The schedule downsized considerably with 363 harness programs in 1998 compared with 500 this year and 234 thoroughbred programs against 273 in 1997.
The 1998 thoroughbred season will begin two weeks later and end a month earlier than the 1997 model. Sportsman’s will have its meeting from March 1 through June 30 and Hawthorne’s season will be from July 1-Nov. 28. Each track will present six programs weekly with Thursday serving as the dark day.
Balmoral Park and Maywood Park will become the only harness tracks in the area. Both will operate year-around with Balmoral racing Monday, Wednesday, Friday and Sunday nights and Maywood racing Tuesday, Thursday and Saturday nights.
“Our basic instincts are to resist change,” said Billy Johnston, who runs the current Sportsman’s harness meeting and heads the hierarchy at Balmoral and Maywood. “But our instincts for survival tell us that when things around us change dramatically we must change. We can’t precisely predict the future but we can play the cards we are dealt today the smartest and best way we can.”
Sportsman’s has conducted harness racing since 1948, two years after pari-mutuel betting on the sport was legalized in Illinois. Traditionally, the Sportsman’s meeting is second nationally only to the Meadowlands.
Johnston said Sportsman’s American National series of classic harness races and its Super Night for Illinois-bred pacers that has become the main event in Chicago harness racing will be moved to Balmoral.
The Bidwill family controls thoroughbred racing at Sportsman’s and the Carey family owns and operates Hawthorne.

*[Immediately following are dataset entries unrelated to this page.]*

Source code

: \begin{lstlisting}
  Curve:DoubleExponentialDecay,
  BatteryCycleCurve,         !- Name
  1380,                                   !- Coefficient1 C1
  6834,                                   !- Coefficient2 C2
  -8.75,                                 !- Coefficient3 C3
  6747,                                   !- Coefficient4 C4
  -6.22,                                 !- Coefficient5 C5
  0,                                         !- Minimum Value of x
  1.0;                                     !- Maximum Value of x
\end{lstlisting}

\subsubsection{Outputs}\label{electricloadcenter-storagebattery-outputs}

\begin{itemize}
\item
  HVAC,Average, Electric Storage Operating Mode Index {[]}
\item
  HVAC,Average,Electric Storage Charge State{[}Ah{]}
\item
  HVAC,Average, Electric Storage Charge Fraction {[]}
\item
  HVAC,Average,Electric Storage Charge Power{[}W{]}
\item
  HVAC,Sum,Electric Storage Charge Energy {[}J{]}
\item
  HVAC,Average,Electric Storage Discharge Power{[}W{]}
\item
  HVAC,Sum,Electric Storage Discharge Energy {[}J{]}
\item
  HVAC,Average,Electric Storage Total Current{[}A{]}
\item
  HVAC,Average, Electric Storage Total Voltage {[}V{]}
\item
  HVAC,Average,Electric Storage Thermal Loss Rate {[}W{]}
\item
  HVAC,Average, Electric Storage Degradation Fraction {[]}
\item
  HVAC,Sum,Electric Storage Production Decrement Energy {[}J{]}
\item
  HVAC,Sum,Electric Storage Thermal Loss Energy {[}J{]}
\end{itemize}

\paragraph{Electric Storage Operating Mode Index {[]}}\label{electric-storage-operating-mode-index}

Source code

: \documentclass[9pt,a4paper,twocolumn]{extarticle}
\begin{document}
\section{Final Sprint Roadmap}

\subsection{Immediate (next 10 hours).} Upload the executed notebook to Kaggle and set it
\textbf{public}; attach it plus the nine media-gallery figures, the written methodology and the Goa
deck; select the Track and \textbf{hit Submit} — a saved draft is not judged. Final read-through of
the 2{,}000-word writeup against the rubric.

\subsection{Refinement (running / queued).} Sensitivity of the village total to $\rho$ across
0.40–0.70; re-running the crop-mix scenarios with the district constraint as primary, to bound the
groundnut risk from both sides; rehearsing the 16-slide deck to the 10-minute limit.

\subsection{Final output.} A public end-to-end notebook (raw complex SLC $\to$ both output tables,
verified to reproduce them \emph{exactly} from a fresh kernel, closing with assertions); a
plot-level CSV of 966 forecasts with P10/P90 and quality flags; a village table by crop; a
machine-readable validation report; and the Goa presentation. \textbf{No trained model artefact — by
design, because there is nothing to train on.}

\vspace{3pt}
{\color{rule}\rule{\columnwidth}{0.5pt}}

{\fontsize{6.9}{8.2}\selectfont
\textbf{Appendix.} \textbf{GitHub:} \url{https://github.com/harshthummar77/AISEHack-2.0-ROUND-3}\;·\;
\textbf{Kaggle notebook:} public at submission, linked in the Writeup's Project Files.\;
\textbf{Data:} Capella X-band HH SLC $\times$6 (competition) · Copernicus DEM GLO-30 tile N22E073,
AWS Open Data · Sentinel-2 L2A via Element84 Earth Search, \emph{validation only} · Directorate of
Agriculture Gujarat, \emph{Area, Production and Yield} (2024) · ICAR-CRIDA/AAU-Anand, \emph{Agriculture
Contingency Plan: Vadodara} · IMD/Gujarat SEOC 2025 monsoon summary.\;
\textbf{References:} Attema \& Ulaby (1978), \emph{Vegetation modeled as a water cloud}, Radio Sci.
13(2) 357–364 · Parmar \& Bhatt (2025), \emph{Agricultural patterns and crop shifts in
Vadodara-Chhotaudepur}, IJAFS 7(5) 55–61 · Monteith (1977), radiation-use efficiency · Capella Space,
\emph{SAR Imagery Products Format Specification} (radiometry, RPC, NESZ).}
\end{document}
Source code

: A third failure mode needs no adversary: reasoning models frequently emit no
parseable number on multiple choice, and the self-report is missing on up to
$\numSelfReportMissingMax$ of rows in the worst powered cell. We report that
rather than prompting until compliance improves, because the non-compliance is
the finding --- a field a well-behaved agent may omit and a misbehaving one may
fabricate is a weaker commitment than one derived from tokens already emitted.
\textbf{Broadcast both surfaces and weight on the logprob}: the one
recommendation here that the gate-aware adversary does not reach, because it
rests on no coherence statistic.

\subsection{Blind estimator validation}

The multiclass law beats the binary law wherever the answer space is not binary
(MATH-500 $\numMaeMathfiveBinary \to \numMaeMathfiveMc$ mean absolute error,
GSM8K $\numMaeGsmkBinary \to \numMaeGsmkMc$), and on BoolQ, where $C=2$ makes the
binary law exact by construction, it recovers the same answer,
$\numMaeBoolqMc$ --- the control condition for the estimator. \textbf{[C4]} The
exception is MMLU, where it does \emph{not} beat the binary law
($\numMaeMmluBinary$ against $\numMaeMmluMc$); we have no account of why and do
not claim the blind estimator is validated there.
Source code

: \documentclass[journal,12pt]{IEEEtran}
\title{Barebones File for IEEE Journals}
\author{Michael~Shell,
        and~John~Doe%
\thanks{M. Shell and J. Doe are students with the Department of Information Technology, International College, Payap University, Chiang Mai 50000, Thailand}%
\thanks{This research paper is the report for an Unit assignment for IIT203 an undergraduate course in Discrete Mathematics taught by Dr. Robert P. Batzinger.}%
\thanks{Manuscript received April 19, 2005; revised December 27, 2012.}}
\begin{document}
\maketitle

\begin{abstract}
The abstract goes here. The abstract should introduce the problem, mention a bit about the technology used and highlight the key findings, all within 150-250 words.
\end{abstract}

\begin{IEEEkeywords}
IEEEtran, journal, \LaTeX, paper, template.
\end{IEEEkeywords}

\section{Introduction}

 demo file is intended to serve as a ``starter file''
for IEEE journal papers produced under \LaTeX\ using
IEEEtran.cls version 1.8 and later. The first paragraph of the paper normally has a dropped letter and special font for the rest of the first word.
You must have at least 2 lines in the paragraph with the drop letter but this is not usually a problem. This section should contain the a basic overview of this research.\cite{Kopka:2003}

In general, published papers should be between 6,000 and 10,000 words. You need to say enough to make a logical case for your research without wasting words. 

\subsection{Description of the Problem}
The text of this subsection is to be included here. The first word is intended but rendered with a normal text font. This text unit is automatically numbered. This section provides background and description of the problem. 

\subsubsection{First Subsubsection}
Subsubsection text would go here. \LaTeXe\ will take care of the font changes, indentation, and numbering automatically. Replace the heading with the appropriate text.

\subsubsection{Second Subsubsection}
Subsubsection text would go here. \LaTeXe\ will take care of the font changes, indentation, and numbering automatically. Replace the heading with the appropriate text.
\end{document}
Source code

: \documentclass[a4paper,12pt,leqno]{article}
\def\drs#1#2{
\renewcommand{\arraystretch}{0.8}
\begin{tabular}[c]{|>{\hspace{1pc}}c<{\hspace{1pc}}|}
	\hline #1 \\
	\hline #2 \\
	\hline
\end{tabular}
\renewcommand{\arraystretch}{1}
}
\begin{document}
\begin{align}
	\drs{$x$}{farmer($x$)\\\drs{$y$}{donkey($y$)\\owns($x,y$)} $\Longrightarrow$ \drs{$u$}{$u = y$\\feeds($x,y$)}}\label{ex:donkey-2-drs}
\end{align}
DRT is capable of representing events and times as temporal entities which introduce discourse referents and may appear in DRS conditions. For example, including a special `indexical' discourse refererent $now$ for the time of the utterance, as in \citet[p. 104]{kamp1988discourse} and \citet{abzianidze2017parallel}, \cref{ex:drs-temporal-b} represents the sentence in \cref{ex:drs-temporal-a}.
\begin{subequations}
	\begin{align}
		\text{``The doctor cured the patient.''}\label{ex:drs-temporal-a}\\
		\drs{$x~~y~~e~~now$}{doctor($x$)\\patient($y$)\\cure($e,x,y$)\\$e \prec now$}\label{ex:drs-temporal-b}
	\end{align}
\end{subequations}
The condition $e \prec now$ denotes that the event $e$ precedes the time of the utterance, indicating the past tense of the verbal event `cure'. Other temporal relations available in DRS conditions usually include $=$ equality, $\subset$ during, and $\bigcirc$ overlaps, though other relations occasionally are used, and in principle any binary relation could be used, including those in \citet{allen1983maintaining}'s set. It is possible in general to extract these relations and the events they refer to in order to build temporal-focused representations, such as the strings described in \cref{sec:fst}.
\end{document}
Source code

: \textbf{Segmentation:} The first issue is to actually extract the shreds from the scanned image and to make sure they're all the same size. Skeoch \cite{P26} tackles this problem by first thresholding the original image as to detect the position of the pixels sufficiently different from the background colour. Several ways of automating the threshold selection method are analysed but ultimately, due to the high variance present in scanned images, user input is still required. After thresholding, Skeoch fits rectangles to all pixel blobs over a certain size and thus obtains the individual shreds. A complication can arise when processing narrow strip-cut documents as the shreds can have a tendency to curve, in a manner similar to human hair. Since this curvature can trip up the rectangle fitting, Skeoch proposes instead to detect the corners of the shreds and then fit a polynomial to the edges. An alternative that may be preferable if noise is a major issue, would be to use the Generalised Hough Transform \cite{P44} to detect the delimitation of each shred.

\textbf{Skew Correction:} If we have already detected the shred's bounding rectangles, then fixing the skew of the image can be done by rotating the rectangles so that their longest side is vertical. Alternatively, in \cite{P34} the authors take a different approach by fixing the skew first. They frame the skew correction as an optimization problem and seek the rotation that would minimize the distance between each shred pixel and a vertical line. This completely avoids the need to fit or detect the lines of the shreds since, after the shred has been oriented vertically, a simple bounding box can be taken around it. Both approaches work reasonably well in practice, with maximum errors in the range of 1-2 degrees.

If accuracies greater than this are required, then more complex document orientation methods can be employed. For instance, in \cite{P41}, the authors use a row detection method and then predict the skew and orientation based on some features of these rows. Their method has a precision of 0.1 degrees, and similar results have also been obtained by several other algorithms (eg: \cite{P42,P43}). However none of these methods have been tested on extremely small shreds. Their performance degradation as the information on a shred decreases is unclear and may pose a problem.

After trying unsuccessfully for many years, Hawthorne finally received harness dates in 1970, and evolved into one of the sports’ premier winter racing facilities.
“I’m sick about losing the standardbred dates,” said Hawthorne president Tom Carey. “Anytime you start from nothing and build something very successful there’s a lot of emotion.
“But I was persuaded there wasn’t any other schedule that could be agreed upon and it wasn’t unreasonable. Take the big picture and I’m fine.”
Ed Duffy, chief operating officer of Sportsman’s thoroughbred meeting, made the schedule proposal. It had the approval of the Illinois Thoroughbred Horsemen’s Association and the Illinois Harness Horsemen’s Association in addition to the blessings of the track owners.
“We wanted to do two things,” said Duffy. “First, keep it simple for the sake of the fans and secondly, find a way to raise purses.”
Primarily because of a buildup in full-card simulcast revenue under the new arrangement and the absence of Arlington’s lucrative stakes schedule, Duffy envisions a substantial increase in average overnight thoroughbred purses on the Chicago circuit. Daily overnight thoroughbred purses are projected at $200,000, an increase of $62,000 a day.
Although Arlington is out of sight on the 1998 Illinois racing map it’s not out of mind. Many believe Duchossois will try to get Arlington back in action in 2000 when there is a new governor while some think he will decide to return in 1999.
Lamb aknowledged the uncertainty when he said: “There’s no doubt in anyone’s mind that this is a one-year schedule. It’s nothing more or less than that.”
In the opinion of Duffy, who was Arlington’s president before taking his current job at Sportsman’s, Duchossois will “close forever.”